The C.R. Bard bellwether hernia mesh trial is scheduled to commence this week. This is a significant week for our Bard hernia mesh clients whose lives have been upended by injury and disability due to this bad medical device. There are approximately 8,000 other cases anticipating the results of this trial.
What is a Bellwether Trial?
In the law governing injury cases, a bellwether trial is a test case intended to try a widely contested issue. Several matters are selected as bellwether cases and are prepared for trial. They are then settled or tried and the results are used to shape the process for addressing the remaining cases.

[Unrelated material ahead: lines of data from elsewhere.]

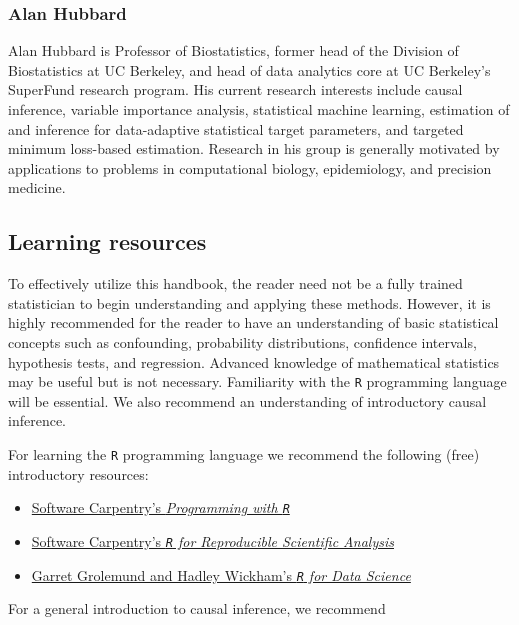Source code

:\documentclass[12pt, krantz2,]{krantz}
\providecommand{\tightlist}{%
  \setlength{\itemsep}{0pt}\setlength{\parskip}{0pt}}
\theoremstyle{definition}
\theoremstyle{definition}
\theoremstyle{definition}
\newcommand{\1}{\mathbbm{1}}
\begin{document}
\hypertarget{alan-hubbard}{%
\subsubsection*{Alan Hubbard}\label{alan-hubbard}}


Alan Hubbard is Professor of Biostatistics, former head of the Division of
Biostatistics at UC Berkeley, and head of data analytics core at UC Berkeley's
SuperFund research program. His current research interests include causal
inference, variable importance analysis, statistical machine learning,
estimation of and inference for data-adaptive statistical target parameters, and
targeted minimum loss-based estimation. Research in his group is generally
motivated by applications to problems in computational biology, epidemiology,
and precision medicine.

\hypertarget{learn}{%
\subsection{Learning resources}\label{learn}}

To effectively utilize this handbook, the reader need not be a fully trained
statistician to begin understanding and applying these methods. However, it is
highly recommended for the reader to have an understanding of basic statistical
concepts such as confounding, probability distributions, confidence intervals,
hypothesis tests, and regression. Advanced knowledge of mathematical statistics
may be useful but is not necessary. Familiarity with the \texttt{R} programming
language will be essential. We also recommend an understanding of introductory
causal inference.

For learning the \texttt{R} programming language we recommend the following (free)
introductory resources:

\begin{itemize}
\tightlist
\item
  \href{http://swcarpentry.github.io/r-novice-inflammation/}{Software Carpentry's \emph{Programming with
  \texttt{R}}}
\item
  \href{http://swcarpentry.github.io/r-novice-gapminder/}{Software Carpentry's \emph{\texttt{R} for Reproducible Scientific
  Analysis}}
\item
  \href{https://r4ds.had.co.nz}{Garret Grolemund and Hadley Wickham's \emph{\texttt{R} for Data
  Science}}
\end{itemize}

For a general introduction to causal inference, we recommend
\end{document}

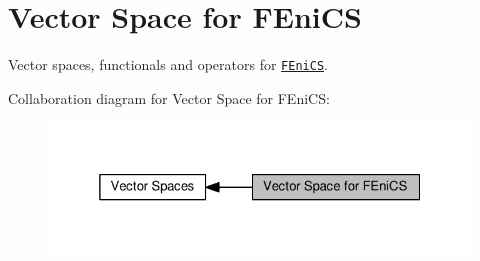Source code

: \hypertarget{group__FenicsGroup}{}\section{Vector Space for F\+Eni\+C\+S}
\label{group__FenicsGroup}


Vector spaces, functionals and operators for \href{http://www.fenicsproject.org}{\tt F\+Eni\+C\+S}.  


Collaboration diagram for Vector Space for F\+Eni\+C\+S\+:\nopagebreak
\begin{figure}[H]
\begin{center}
\leavevmode
\includegraphics[width=325pt]{group__FenicsGroup}
\end{center}
\end{figure}
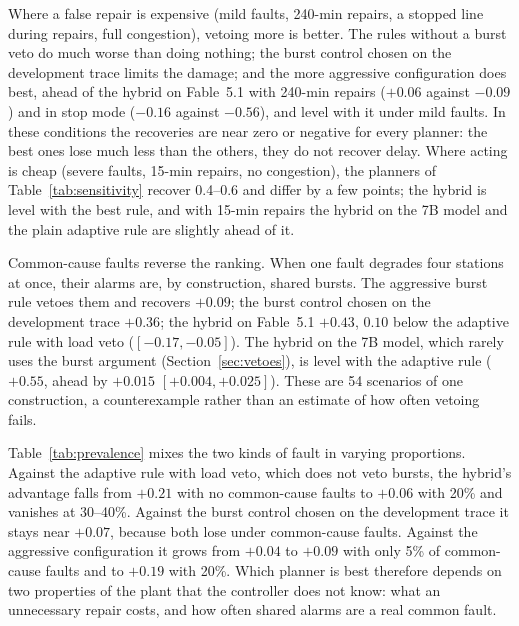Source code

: \documentclass[preprint,11pt]{elsarticle}
\begin{document}
Where a false repair is expensive (mild faults, 240-min repairs, a stopped line during repairs, full congestion), vetoing more is better. The rules without a burst veto do much worse than doing nothing; the burst control chosen on the development trace limits the damage; and the more aggressive configuration does best, ahead of the hybrid on Fable~5.1 with 240-min repairs ($+0.06$ against $-0.09$) and in stop mode ($-0.16$ against $-0.56$), and level with it under mild faults. In these conditions the recoveries are near zero or negative for every planner: the best ones lose much less than the others, they do not recover delay. Where acting is cheap (severe faults, 15-min repairs, no congestion), the planners of Table~\ref{tab:sensitivity} recover 0.4--0.6 and differ by a few points; the hybrid is level with the best rule, and with 15-min repairs the hybrid on the 7B model and the plain adaptive rule are slightly ahead of it.

Common-cause faults reverse the ranking. When one fault degrades four stations at once, their alarms are, by construction, shared bursts. The aggressive burst rule vetoes them and recovers $+0.09$; the burst control chosen on the development trace $+0.36$; the hybrid on Fable~5.1 $+0.43$, $0.10$ below the adaptive rule with load veto ($[-0.17, -0.05]$). The hybrid on the 7B model, which rarely uses the burst argument (Section~\ref{sec:vetoes}), is level with the adaptive rule ($+0.55$, ahead by $+0.015$ $[+0.004, +0.025]$). These are 54 scenarios of one construction, a counterexample rather than an estimate of how often vetoing fails.

Table~\ref{tab:prevalence} mixes the two kinds of fault in varying proportions. Against the adaptive rule with load veto, which does not veto bursts, the hybrid's advantage falls from $+0.21$ with no common-cause faults to $+0.06$ with 20\% and vanishes at 30--40\%. Against the burst control chosen on the development trace it stays near $+0.07$, because both lose under common-cause faults. Against the aggressive configuration it grows from $+0.04$ to $+0.09$ with only 5\% of common-cause faults and to $+0.19$ with 20\%. Which planner is best therefore depends on two properties of the plant that the controller does not know: what an unnecessary repair costs, and how often shared alarms are a real common fault.
\end{document}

Bellwether trials are especially common in Multidistrict Litigation (MDL) practice, where many cases have been consolidated for purposes of discovery and pretrial matters. In these MDL cases, it is not practical to prepare every case for trial. Bellwether trials are an increasingly common phenomenon in such trials today.
What is C.R. Bard?
C.R. Bard, now branded as Bard and purchased last year by Becton Dickinson, is a medical technology developer specializing in vascular, urology, surgery, and oncology devices. In recent years, over 16,000 product liability lawsuits have been filed against Bard throughout the federal court system and Rhode Island state court.
About the Medical Device Claims
Plaintiffs claim to have experienced severe complications and follow-up surgeries after undergoing hernia repair procedures that utilized Bard polypropylene mesh products and raise concerns about these products containing dangerous design defects that harm patients.
Studies have found polypropylene to contract and degrade over time following contact with patients’ bowels, leading to complications and breakages with the hernia mesh implant. With a mesh failure, the broken mesh and exposed hernia can lead to extreme injuries in patients that may necessitate painful mesh removal procedures.
What to Expect
With the thousands of hernia mesh lawsuits continuing to grow in number, the federal judiciary centralized nearly 5,000 claims, all pertaining to common questions of fact and law, as part of multidistrict litigation (MDL) in the Southern District of Ohio Eastern Division. A bellwether process, which takes a smaller number of cases from a large group of plaintiffs to see how juries react to certain testimonies and evidence that will appear repeatedly throughout the hernia mesh lawsuits, was established by Judge Sargus. The bellwether process will also help the parties measure the relative strengths and shortcomings of the claims.
This week may determine the future course of Bard hernia mesh cases involving thousands of patients who innocently accepted the Bard hernia mesh as the best solution to their medical issues.